Mr LW had been on a plane for 14 hours, was wearing jeans and was now visibly pained by the situation, so I passed the man half a million (over three times my outbound fare) and, mysteriously the phone line to the hotel went dead! We were ushered out of the vehicle with a look of disdain and pointed in the general direction of the hotel (many of the roads in District 1 were closed to traffic due to the celebrations).
Traffic in Ho Chi Minh city is manic. Night time traffic in Ho Chi Minh City, in 38 degree heat when you are wearing jeans and exhausted from travel is not a pleasant experience. Reader, I can tell you: night time traffic in Ho Chi Minh City on the 40th Anniversay of the reunification of Vietnam, in 38 degree heat when you are wearing jeans and exhausted from travel and are carrying 22kg of luggage and have just had to battle your way out of a corrupt taxi situation has the power to bring a grown man to the verge of tears…
We waited on the side of the road for about 15 minutes, watching hundreds of thousands of mopeds swarm by, and things were getting pretty desperate! Then he appeared: a slight, elderly man with a long, thin white beard and a walking stick came up to us and smiled, knowingly:
“In Vietnam, you don’t wait for the traffic to stop; you make them stop. Follow me”
Out he strode with the agility of a young boy, tapping at the wheels of the oncoming mopeds with his walking stick to make them halt for us to pass.
He asked us where we were from, and then told us to have a lovely evening. Then he disappeared.
It wasn’t until the next day when we were looking at the wad of currency in our wallets that we noticed a familiar face smiling out at us. That same smiling face with the long, thin white beard bore more than a strong resemblance to the revered revolutionary leader- Ho Chi Minh.
Had the ghost of Uncle Ho appeared to guide us across the street in our time of distress? Probably not, but it makes a good story- don’t you think?
Top tip: The times I didn’t get scammed by taxi drivers, I was travelling in a green and white Vinasun taxi. They’re widely accepted as being among, if not the most reputable firm in Ho Chi Minh city !

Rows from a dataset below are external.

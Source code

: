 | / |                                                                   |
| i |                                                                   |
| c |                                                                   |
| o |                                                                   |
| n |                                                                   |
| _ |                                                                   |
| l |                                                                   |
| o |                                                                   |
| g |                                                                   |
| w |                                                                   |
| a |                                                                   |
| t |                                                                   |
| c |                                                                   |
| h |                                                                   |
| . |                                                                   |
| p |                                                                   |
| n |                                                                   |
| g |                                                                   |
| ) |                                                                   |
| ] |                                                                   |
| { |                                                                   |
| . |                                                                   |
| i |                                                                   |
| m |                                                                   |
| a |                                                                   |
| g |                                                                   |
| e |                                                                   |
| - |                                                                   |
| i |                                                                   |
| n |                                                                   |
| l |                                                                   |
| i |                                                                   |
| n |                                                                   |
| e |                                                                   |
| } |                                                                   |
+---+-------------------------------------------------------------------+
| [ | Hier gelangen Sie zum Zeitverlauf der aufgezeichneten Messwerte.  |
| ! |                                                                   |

*To avoid any misunderstanding , the “of course” was referring specifically to this man who was trying to take us for a ride. In general, I found the people of Vietnam spoke excellent English. This was lucky as I found out early on in the trip that when I tried to speak a few words of the local language, the variety in intonation meant that, often, instead of saying “Hello” and “Thank You” I was murmuring phrases that could have turned the air blue!